▸ **Recorded data**:
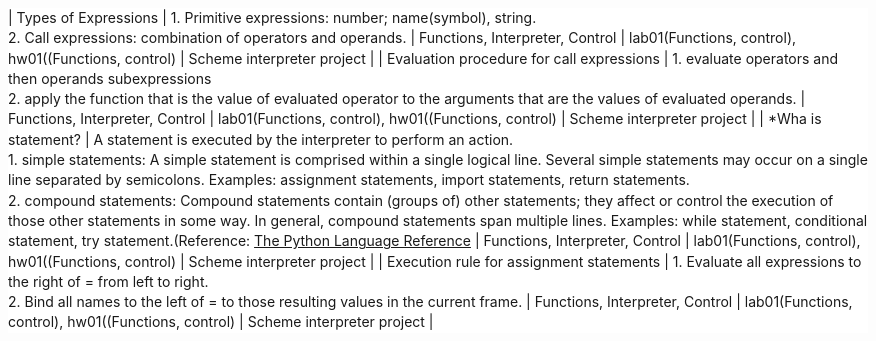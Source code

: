 | Types of Expressions                                              | 1. Primitive expressions: number; name(symbol), string. <br> 2. Call expressions: combination of operators and operands.                                                                                                                                                                                                                                                                                                                                                                                                                                                                                                                                                                                                                                                                                                                                                                                                                                                                                                                                                   | Functions, Interpreter, Control      | lab01(Functions, control), hw01((Functions, control) | Scheme interpreter project | 
| Evaluation procedure for call expressions                         | 1. evaluate operators and then operands subexpressions <br> 2. apply the function that is the value of evaluated operator to the arguments that are the values of evaluated operands.                                                                                                                                                                                                                                                                                                                                                                                                                                                                                                                                                                                                                                                                                                                                                                                                                                                                                      | Functions, Interpreter, Control      | lab01(Functions, control), hw01((Functions, control) | Scheme interpreter project | 
| *Wha is statement?                                                | A statement is executed by the interpreter to perform an action. <br> 1. simple statements: A simple statement is comprised within a single logical line. Several simple statements may occur on a single line separated by semicolons. Examples: assignment statements, import statements, return statements. <br> 2. compound statements: Compound statements contain (groups of) other statements; they affect or control the execution of those other statements in some way. In general, compound statements span multiple lines. Examples: while statement, conditional statement, try statement.(Reference: [The Python Language Reference](https://docs.python.org/3/reference/simple_stmts.html#)                                                                                                                                                                                                                                                                                                                                                                 | Functions, Interpreter, Control      | lab01(Functions, control), hw01((Functions, control) | Scheme interpreter project | 
| Execution rule for assignment statements                          | 1. Evaluate all expressions to the right of = from left to right.<br>2. Bind all names to the left of = to those resulting values in the current frame.                                                                                                                                                                                                                                                                                                                                                                                                                                                                                                                                                                                                                                                                                                                                                                                                                                                                                                                    | Functions, Interpreter, Control      | lab01(Functions, control), hw01((Functions, control) | Scheme interpreter project | 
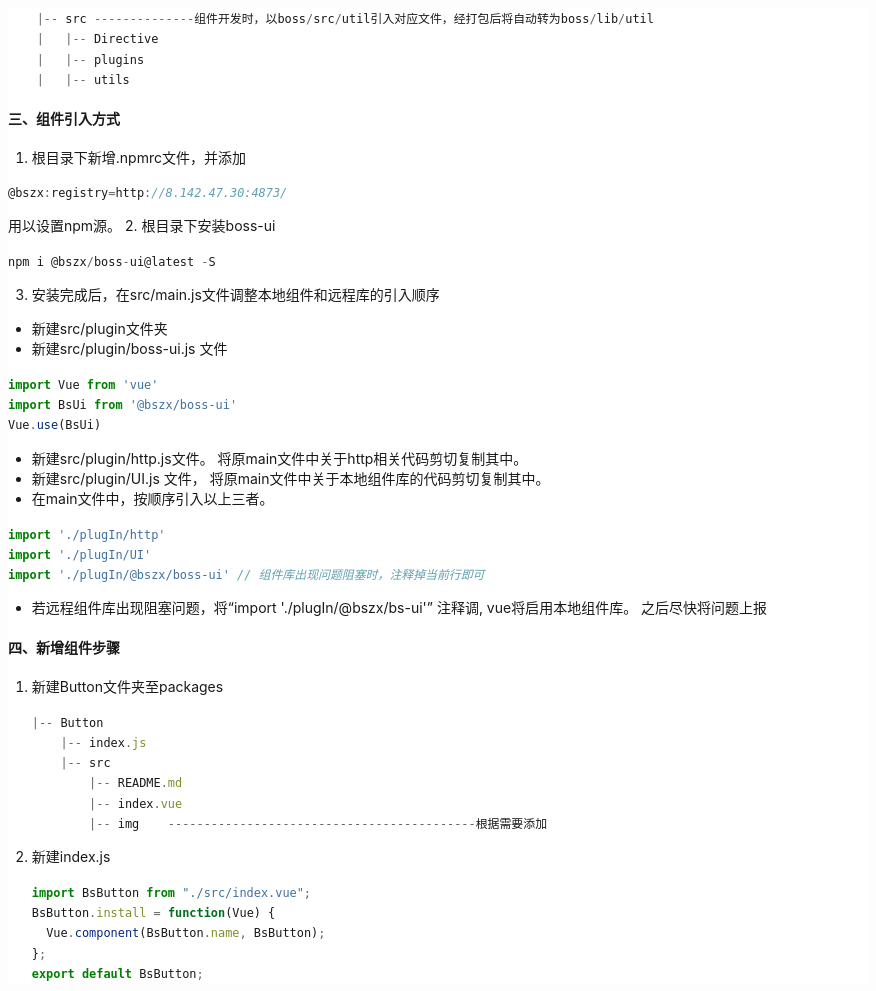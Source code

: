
 ```js
    |-- src --------------组件开发时，以boss/src/util引入对应文件，经打包后将自动转为boss/lib/util
    |   |-- Directive
    |   |-- plugins
    |   |-- utils

```
#### 三、组件引入方式

1. 根目录下新增.npmrc文件，并添加

```js
@bszx:registry=http://8.142.47.30:4873/
```
用以设置npm源。
2. 根目录下安装boss-ui
```js
npm i @bszx/boss-ui@latest -S
```
3. 安装完成后，在src/main.js文件调整本地组件和远程库的引入顺序
  * 新建src/plugin文件夹
  * 新建src/plugin/boss-ui.js 文件
  ```js
  import Vue from 'vue'
  import BsUi from '@bszx/boss-ui'
  Vue.use(BsUi)
  ```
  * 新建src/plugin/http.js文件。 将原main文件中关于http相关代码剪切复制其中。
  * 新建src/plugin/UI.js 文件， 将原main文件中关于本地组件库的代码剪切复制其中。
  * 在main文件中，按顺序引入以上三者。

  ```js
  import './plugIn/http'
  import './plugIn/UI'
  import './plugIn/@bszx/boss-ui' // 组件库出现问题阻塞时，注释掉当前行即可
  ```
  * 若远程组件库出现阻塞问题，将“import './plugIn/@bszx/bs-ui'” 注释调, vue将启用本地组件库。  之后尽快将问题上报

#### 四、新增组件步骤

1. 新建Button文件夹至packages

   ```js
   |-- Button
       |-- index.js
       |-- src
           |-- README.md
           |-- index.vue
           |-- img    -------------------------------------------根据需要添加  
   ```

2. 新建index.js

   ```js
   import BsButton from "./src/index.vue";
   BsButton.install = function(Vue) {
     Vue.component(BsButton.name, BsButton);
   };
   export default BsButton;
   ```
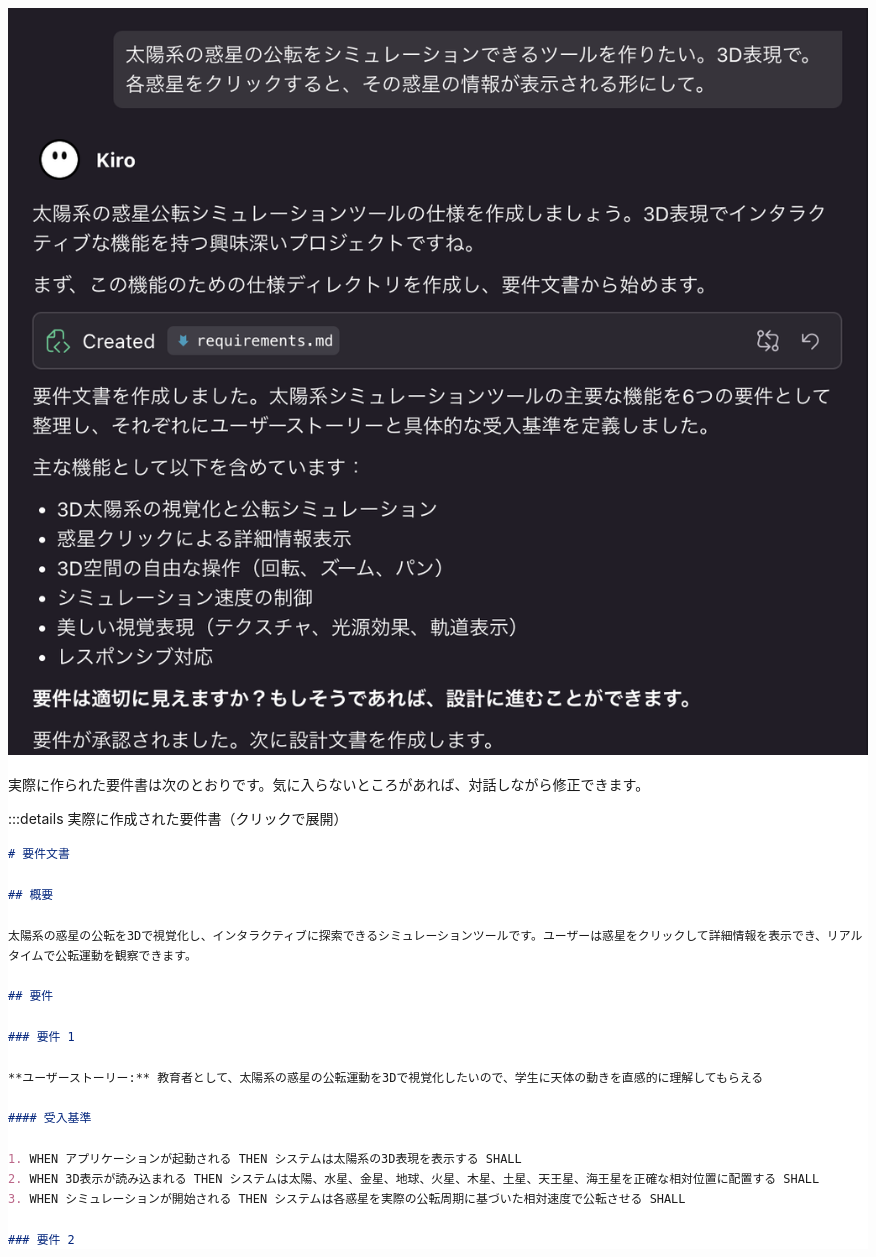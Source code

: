 ![](/images/kiro-claude-code/requirement.png)

実際に作られた要件書は次のとおりです。気に入らないところがあれば、対話しながら修正できます。

:::details 実際に作成された要件書（クリックで展開）

```markdown
# 要件文書

## 概要

太陽系の惑星の公転を3Dで視覚化し、インタラクティブに探索できるシミュレーションツールです。ユーザーは惑星をクリックして詳細情報を表示でき、リアルタイムで公転運動を観察できます。

## 要件

### 要件 1

**ユーザーストーリー:** 教育者として、太陽系の惑星の公転運動を3Dで視覚化したいので、学生に天体の動きを直感的に理解してもらえる

#### 受入基準

1. WHEN アプリケーションが起動される THEN システムは太陽系の3D表現を表示する SHALL
2. WHEN 3D表示が読み込まれる THEN システムは太陽、水星、金星、地球、火星、木星、土星、天王星、海王星を正確な相対位置に配置する SHALL
3. WHEN シミュレーションが開始される THEN システムは各惑星を実際の公転周期に基づいた相対速度で公転させる SHALL

### 要件 2

```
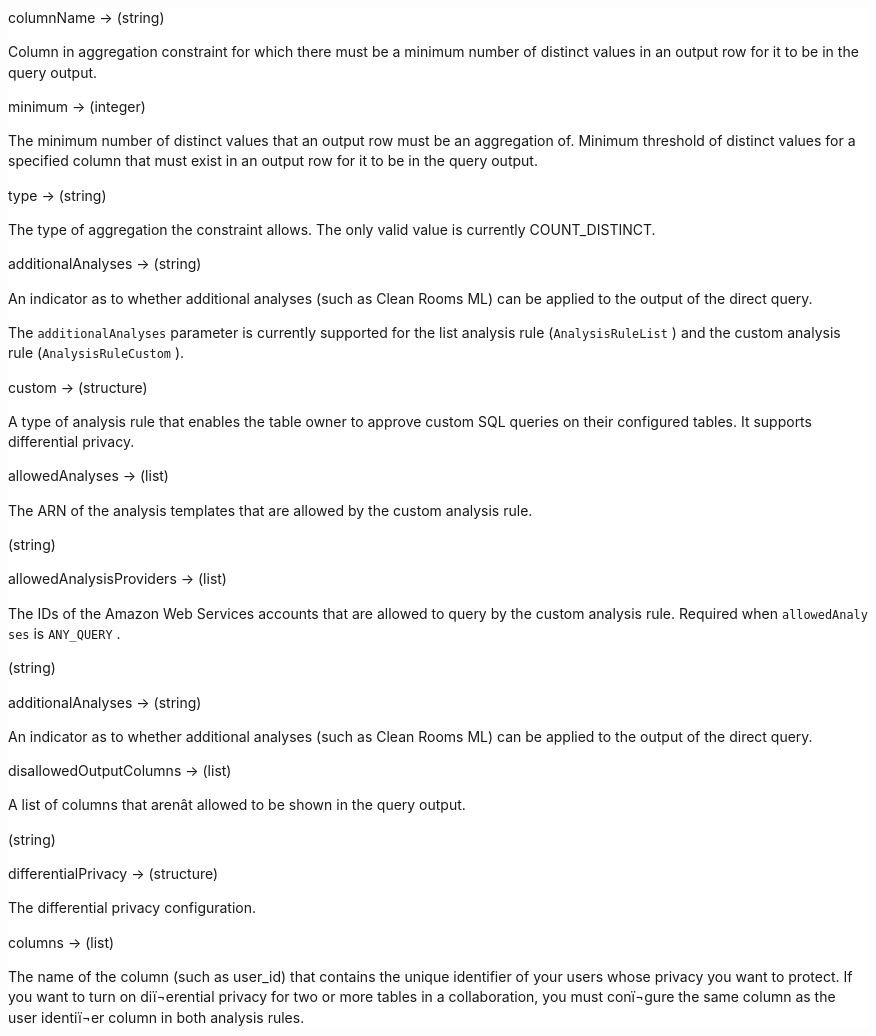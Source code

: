 columnName -> (string)

Column in aggregation constraint for which there must be a minimum number of distinct values in an output row for it to be in the query output.

minimum -> (integer)

The minimum number of distinct values that an output row must be an aggregation of. Minimum threshold of distinct values for a specified column that must exist in an output row for it to be in the query output.

type -> (string)

The type of aggregation the constraint allows. The only valid value is currently COUNT_DISTINCT.

additionalAnalyses -> (string)

An indicator as to whether additional analyses (such as Clean Rooms ML) can be applied to the output of the direct query.

The `additionalAnalyses` parameter is currently supported for the list analysis rule (`AnalysisRuleList` ) and the custom analysis rule (`AnalysisRuleCustom` ).

custom -> (structure)

A type of analysis rule that enables the table owner to approve custom SQL queries on their configured tables. It supports differential privacy.

allowedAnalyses -> (list)

The ARN of the analysis templates that are allowed by the custom analysis rule.

(string)

allowedAnalysisProviders -> (list)

The IDs of the Amazon Web Services accounts that are allowed to query by the custom analysis rule. Required when `allowedAnalyses` is `ANY_QUERY` .

(string)

additionalAnalyses -> (string)

An indicator as to whether additional analyses (such as Clean Rooms ML) can be applied to the output of the direct query.

disallowedOutputColumns -> (list)

A list of columns that arenât allowed to be shown in the query output.

(string)

differentialPrivacy -> (structure)

The differential privacy configuration.

columns -> (list)

The name of the column (such as user_id) that contains the unique identifier of your users whose privacy you want to protect. If you want to turn on diï¬erential privacy for two or more tables in a collaboration, you must conï¬gure the same column as the user identiï¬er column in both analysis rules.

▸ **Action item**:
Leave the pictures out and print the whole listing precisely.

▸ **Finished task**:
Source code

: | Types of Expressions                                              | 1. Primitive expressions: number; name(symbol), string. <br> 2. Call expressions: combination of operators and operands.                                                                                                                                                                                                                                                                                                                                                                                                                                                                                                                                                                                                                                                                                                                                                                                                                                                                                                                                                   | Functions, Interpreter, Control      | lab01(Functions, control), hw01((Functions, control) | Scheme interpreter project | 
| Evaluation procedure for call expressions                         | 1. evaluate operators and then operands subexpressions <br> 2. apply the function that is the value of evaluated operator to the arguments that are the values of evaluated operands.                                                                                                                                                                                                                                                                                                                                                                                                                                                                                                                                                                                                                                                                                                                                                                                                                                                                                      | Functions, Interpreter, Control      | lab01(Functions, control), hw01((Functions, control) | Scheme interpreter project | 
| *Wha is statement?                                                | A statement is executed by the interpreter to perform an action. <br> 1. simple statements: A simple statement is comprised within a single logical line. Several simple statements may occur on a single line separated by semicolons. Examples: assignment statements, import statements, return statements. <br> 2. compound statements: Compound statements contain (groups of) other statements; they affect or control the execution of those other statements in some way. In general, compound statements span multiple lines. Examples: while statement, conditional statement, try statement.(Reference: [The Python Language Reference](https://docs.python.org/3/reference/simple_stmts.html#)                                                                                                                                                                                                                                                                                                                                                                 | Functions, Interpreter, Control      | lab01(Functions, control), hw01((Functions, control) | Scheme interpreter project | 
| Execution rule for assignment statements                          | 1. Evaluate all expressions to the right of = from left to right.<br>2. Bind all names to the left of = to those resulting values in the current frame.                                                                                                                                                                                                                                                                                                                                                                                                                                                                                                                                                                                                                                                                                                                                                                                                                                                                                                                    | Functions, Interpreter, Control      | lab01(Functions, control), hw01((Functions, control) | Scheme interpreter project | 
Source code

:
 ```js
    |-- src --------------组件开发时，以boss/src/util引入对应文件，经打包后将自动转为boss/lib/util
    |   |-- Directive
    |   |-- plugins
    |   |-- utils

```
#### 三、组件引入方式

1. 根目录下新增.npmrc文件，并添加

```js
@bszx:registry=http://8.142.47.30:4873/
```
用以设置npm源。
2. 根目录下安装boss-ui
```js
npm i @bszx/boss-ui@latest -S
```
3. 安装完成后，在src/main.js文件调整本地组件和远程库的引入顺序
  * 新建src/plugin文件夹
  * 新建src/plugin/boss-ui.js 文件
  ```js
  import Vue from 'vue'
  import BsUi from '@bszx/boss-ui'
  Vue.use(BsUi)
  ```
  * 新建src/plugin/http.js文件。 将原main文件中关于http相关代码剪切复制其中。
  * 新建src/plugin/UI.js 文件， 将原main文件中关于本地组件库的代码剪切复制其中。
  * 在main文件中，按顺序引入以上三者。

  ```js
  import './plugIn/http'
  import './plugIn/UI'
  import './plugIn/@bszx/boss-ui' // 组件库出现问题阻塞时，注释掉当前行即可
  ```
  * 若远程组件库出现阻塞问题，将“import './plugIn/@bszx/bs-ui'” 注释调, vue将启用本地组件库。  之后尽快将问题上报

#### 四、新增组件步骤

1. 新建Button文件夹至packages

   ```js
   |-- Button
       |-- index.js
       |-- src
           |-- README.md
           |-- index.vue
           |-- img    -------------------------------------------根据需要添加  
   ```

2. 新建index.js

   ```js
   import BsButton from "./src/index.vue";
   BsButton.install = function(Vue) {
     Vue.component(BsButton.name, BsButton);
   };
   export default BsButton;
   ```
Source code

: ![](/images/kiro-claude-code/requirement.png)

実際に作られた要件書は次のとおりです。気に入らないところがあれば、対話しながら修正できます。

:::details 実際に作成された要件書（クリックで展開）

```markdown
# 要件文書

## 概要

太陽系の惑星の公転を3Dで視覚化し、インタラクティブに探索できるシミュレーションツールです。ユーザーは惑星をクリックして詳細情報を表示でき、リアルタイムで公転運動を観察できます。

## 要件

### 要件 1

**ユーザーストーリー:** 教育者として、太陽系の惑星の公転運動を3Dで視覚化したいので、学生に天体の動きを直感的に理解してもらえる

#### 受入基準

1. WHEN アプリケーションが起動される THEN システムは太陽系の3D表現を表示する SHALL
2. WHEN 3D表示が読み込まれる THEN システムは太陽、水星、金星、地球、火星、木星、土星、天王星、海王星を正確な相対位置に配置する SHALL
3. WHEN シミュレーションが開始される THEN システムは各惑星を実際の公転周期に基づいた相対速度で公転させる SHALL

### 要件 2

```
Source code

: columnName -> (string)

Column in aggregation constraint for which there must be a minimum number of distinct values in an output row for it to be in the query output.

minimum -> (integer)

The minimum number of distinct values that an output row must be an aggregation of. Minimum threshold of distinct values for a specified column that must exist in an output row for it to be in the query output.

type -> (string)

The type of aggregation the constraint allows. The only valid value is currently COUNT_DISTINCT.

additionalAnalyses -> (string)

An indicator as to whether additional analyses (such as Clean Rooms ML) can be applied to the output of the direct query.

The `additionalAnalyses` parameter is currently supported for the list analysis rule (`AnalysisRuleList` ) and the custom analysis rule (`AnalysisRuleCustom` ).

custom -> (structure)

A type of analysis rule that enables the table owner to approve custom SQL queries on their configured tables. It supports differential privacy.

allowedAnalyses -> (list)

The ARN of the analysis templates that are allowed by the custom analysis rule.

(string)

allowedAnalysisProviders -> (list)

The IDs of the Amazon Web Services accounts that are allowed to query by the custom analysis rule. Required when `allowedAnalyses` is `ANY_QUERY` .

(string)

additionalAnalyses -> (string)

An indicator as to whether additional analyses (such as Clean Rooms ML) can be applied to the output of the direct query.

disallowedOutputColumns -> (list)

A list of columns that arenât allowed to be shown in the query output.

(string)

differentialPrivacy -> (structure)

The differential privacy configuration.

columns -> (list)

The name of the column (such as user_id) that contains the unique identifier of your users whose privacy you want to protect. If you want to turn on diï¬erential privacy for two or more tables in a collaboration, you must conï¬gure the same column as the user identiï¬er column in both analysis rules.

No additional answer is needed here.